Caroline Posner, BA is a postgraduate associate and the Special Assistant at the Center on Policy Innovation for Family Mental Health, contributing to research and communications. Caroline earned her undergraduate degree in psychology with a concentration in neuroscience at Yale, where she engaged in activism for campus mental healthcare reform and published about her own experiences with mental illness and healthcare. Her research experience includes laboratory work in the neuroscience of decision-making as well as adolescent cognitive development, in addition to work on the comparative history of the brain sciences in the United States and Soviet Union. Caroline is interested in the interrelationships of government, culture, and the research and practice of psychology and psychiatry, and how critical examination of these relationships can strengthen scientific investigation and health policy.

Emily Samuel, Clinician, MoMba®

Emily Samuel, MA, is a clinician at the Yale Outpatient Clinic. Emily has a Masters degree in Integrative Child Psychotherapy from IATE in London and has been practicing clinically for the past five years. She is particularly interested in the impact of maternal mental health on infant development. Emily loves the fact that she gets to play with play doh and blowing bubbles as part of her job.

Kunmi Sobowale, Research Fellow

Kunmi Sobowale, MD is a psychiatry resident at Yale School of Medicine. He has explored increasing access to mental health care in Vietnam, Japan, Hong Kong, mainland China and with low-income populations in the United States via micro-finance and digital health interventions.
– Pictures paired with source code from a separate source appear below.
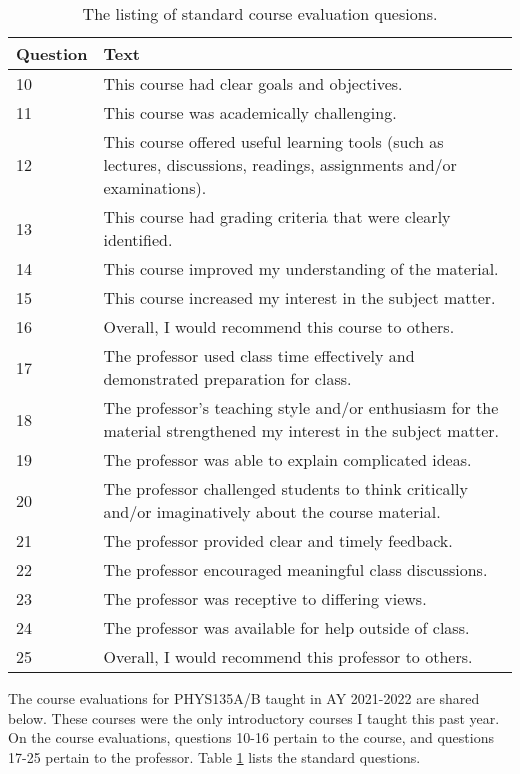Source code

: \documentclass[../../main.tex]{subfiles}
\begin{document}
\begin{table}[ht]
\scriptsize
\centering
\begin{tabular}{| p{1.5cm} | p{15cm} |}
\hline
\hline
Question & Text \\ \hline
10 & This course had clear goals and objectives. \\ \hline
11 & This course was academically challenging. \\ \hline
12 & This course offered useful learning tools (such as lectures, discussions, readings, assignments and/or examinations). \\ \hline
13 & This course had grading criteria that were clearly identified. \\ \hline
14 & This course improved my understanding of the material. \\ \hline
15 & This course increased my interest in the subject matter. \\ \hline
16 & Overall, I would recommend this course to others. \\ \hline
17 & The professor used class time effectively and demonstrated preparation for class. \\ \hline
18 & The professor's teaching style and/or enthusiasm for the material strengthened my interest in the subject matter. \\ \hline
19 & The professor was able to explain complicated ideas. \\ \hline
20 & The professor challenged students to think critically and/or imaginatively about the course material. \\ \hline
21 & The professor provided clear and timely feedback. \\ \hline
22 & The professor encouraged meaningful class discussions. \\ \hline
23 & The professor was receptive to differing views. \\ \hline
24 & The professor was available for help outside of class. \\ \hline
25 & Overall, I would recommend this professor to others. \\ \hline
\hline
\end{tabular}
\caption{\label{tab:questions} The listing of standard course evaluation quesions.}
\end{table}

The course evaluations for PHYS135A/B taught in AY 2021-2022 are shared below.  These courses were the only introductory courses I taught this past year.  On the course evaluations, questions 10-16 pertain to the course, and questions 17-25 pertain to the professor.  Table \ref{tab:questions} lists the standard questions.
\end{document}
His interest is in the use of financial services and digital health to alleviate the burden of disease of mental illness for vulnerable populations including women, children, and adolescents. His education includes University of Chicago (MD), Stanford Inter-University Center for Japanese Studies, and Yale University (BA: Behavioral Neuroscience).

Kimberly Streater, Community Mental Health Ambassador

Kimberly Streater is a Community Mental Health Ambassador with the Department of Psychiatry in the New Haven MOMS Partnership at Yale School of Medicine. As a survivor of Domestic Violence, she sought out employment in a position where she could work helping to rebuild the community by engaging and supporting moms in need. She is a mom of six children whom understands the stressors single moms face on a daily basis. She has watched her children persevere through so many transitions in life, and each has a different personality which keeps her very balanced. She is a basketball mom so her evenings consist of either practices or games.

Kimberly A. Yonkers, Collaborator

Kimberly A. Yonkers, MD, is a Professor of Psychiatry, of Epidemiology (Chronic Diseases) and of Obstetrics, Gynecology, and Reproductive Sciences; and Director, Center for Wellbeing of Women and Mothers at Yale School of Medicine. She has conducted several large scale cohort and treatment studies of women with mood and addictive disorders, in primary care, reproductive health settings.